* Your objective: Among these entries, count the lines containing the word "delete记录时" and answer with only the number.

* Data:
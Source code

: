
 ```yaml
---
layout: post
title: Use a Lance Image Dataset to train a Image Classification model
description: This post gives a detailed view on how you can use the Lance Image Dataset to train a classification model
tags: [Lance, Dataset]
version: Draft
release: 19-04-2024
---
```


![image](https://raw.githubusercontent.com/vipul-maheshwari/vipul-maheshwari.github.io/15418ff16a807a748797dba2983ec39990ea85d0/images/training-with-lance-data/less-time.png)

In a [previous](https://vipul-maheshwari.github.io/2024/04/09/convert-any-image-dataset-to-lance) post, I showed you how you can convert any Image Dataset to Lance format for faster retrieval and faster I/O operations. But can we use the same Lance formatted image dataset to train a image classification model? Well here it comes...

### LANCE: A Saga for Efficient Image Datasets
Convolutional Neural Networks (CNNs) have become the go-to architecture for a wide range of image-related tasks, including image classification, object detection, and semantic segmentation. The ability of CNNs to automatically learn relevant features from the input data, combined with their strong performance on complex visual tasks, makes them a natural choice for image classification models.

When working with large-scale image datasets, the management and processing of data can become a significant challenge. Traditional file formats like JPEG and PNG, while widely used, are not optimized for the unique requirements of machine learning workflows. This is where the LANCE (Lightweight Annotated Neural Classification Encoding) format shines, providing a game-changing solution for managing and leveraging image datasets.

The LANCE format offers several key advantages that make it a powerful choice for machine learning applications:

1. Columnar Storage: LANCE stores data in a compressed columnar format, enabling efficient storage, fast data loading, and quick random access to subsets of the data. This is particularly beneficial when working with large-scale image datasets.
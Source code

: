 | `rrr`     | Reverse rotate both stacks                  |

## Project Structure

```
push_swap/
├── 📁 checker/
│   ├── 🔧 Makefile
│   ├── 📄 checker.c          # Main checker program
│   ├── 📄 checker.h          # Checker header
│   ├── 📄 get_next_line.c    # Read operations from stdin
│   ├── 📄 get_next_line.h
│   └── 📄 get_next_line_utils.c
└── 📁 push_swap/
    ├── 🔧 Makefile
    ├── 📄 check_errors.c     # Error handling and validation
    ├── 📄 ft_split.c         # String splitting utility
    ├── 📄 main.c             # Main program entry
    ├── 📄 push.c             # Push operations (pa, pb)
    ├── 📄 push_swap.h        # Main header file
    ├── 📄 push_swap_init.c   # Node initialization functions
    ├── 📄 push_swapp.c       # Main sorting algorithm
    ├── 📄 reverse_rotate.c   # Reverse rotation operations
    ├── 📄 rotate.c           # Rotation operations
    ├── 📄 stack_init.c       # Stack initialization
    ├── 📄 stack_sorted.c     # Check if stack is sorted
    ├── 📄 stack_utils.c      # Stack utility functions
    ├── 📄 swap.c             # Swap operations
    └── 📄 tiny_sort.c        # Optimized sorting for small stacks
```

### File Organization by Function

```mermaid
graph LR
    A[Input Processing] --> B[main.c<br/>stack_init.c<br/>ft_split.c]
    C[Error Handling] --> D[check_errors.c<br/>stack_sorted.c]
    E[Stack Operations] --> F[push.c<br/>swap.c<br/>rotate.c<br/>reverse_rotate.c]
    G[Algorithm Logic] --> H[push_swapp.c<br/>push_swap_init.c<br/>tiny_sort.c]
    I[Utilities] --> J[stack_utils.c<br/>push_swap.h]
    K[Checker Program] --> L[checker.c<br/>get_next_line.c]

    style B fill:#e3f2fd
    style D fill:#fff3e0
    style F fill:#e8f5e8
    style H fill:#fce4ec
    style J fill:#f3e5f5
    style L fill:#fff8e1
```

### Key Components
--
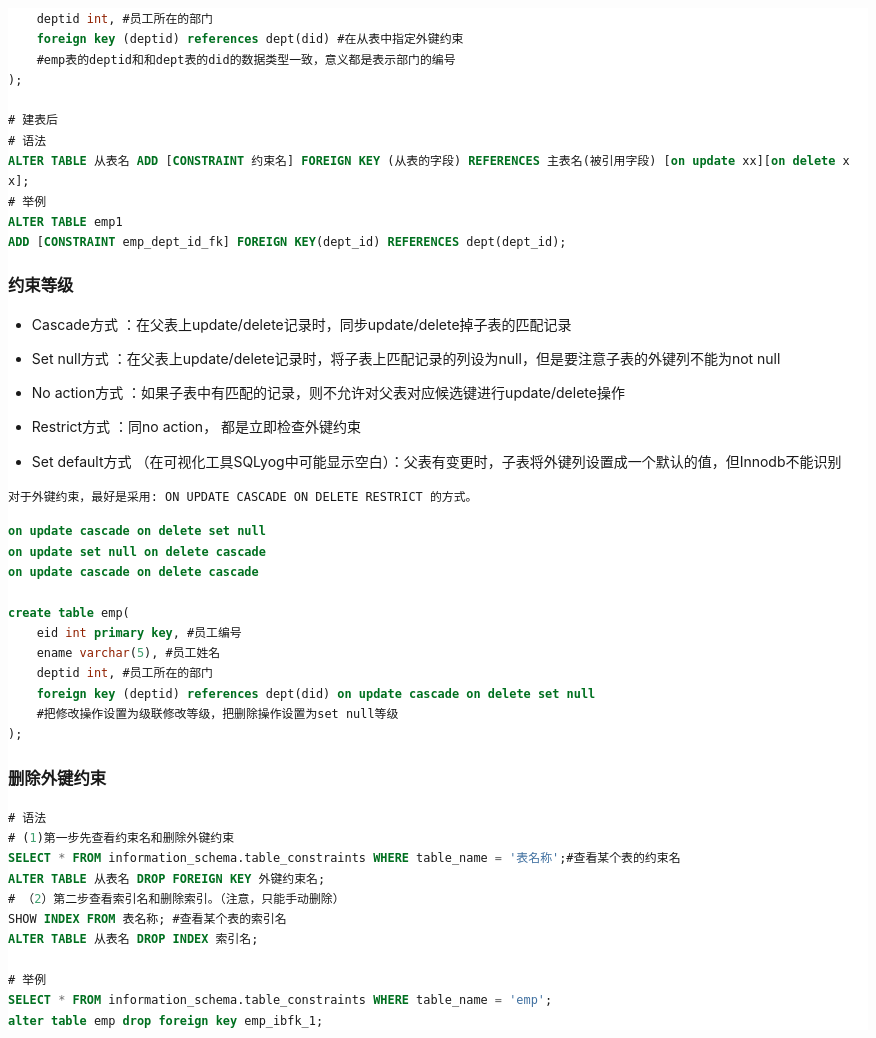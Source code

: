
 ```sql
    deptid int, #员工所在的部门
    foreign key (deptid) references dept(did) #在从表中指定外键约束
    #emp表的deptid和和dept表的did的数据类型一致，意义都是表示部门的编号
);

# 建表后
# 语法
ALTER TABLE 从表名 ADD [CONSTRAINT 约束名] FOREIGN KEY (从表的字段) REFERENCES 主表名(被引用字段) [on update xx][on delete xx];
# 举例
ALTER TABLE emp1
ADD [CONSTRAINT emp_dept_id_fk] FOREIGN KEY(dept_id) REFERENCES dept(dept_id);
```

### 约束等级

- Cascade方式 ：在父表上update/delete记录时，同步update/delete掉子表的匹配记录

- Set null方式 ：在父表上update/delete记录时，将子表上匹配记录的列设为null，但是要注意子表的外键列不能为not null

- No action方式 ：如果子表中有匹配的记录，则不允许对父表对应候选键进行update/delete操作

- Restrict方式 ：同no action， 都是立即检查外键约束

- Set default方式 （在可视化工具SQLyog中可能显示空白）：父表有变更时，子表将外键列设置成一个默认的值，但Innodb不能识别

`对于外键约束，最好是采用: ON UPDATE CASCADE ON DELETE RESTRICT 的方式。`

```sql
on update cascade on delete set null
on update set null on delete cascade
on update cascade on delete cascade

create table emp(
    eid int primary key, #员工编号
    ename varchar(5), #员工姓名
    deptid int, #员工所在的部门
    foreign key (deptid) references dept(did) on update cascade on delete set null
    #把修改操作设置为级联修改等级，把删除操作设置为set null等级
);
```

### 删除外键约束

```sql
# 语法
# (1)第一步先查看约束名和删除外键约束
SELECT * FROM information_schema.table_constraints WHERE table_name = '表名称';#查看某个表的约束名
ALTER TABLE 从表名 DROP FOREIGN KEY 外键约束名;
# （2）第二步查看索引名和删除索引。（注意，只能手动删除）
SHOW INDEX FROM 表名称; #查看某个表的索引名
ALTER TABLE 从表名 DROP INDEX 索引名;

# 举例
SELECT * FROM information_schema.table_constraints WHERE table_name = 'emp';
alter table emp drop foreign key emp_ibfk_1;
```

* Output: 2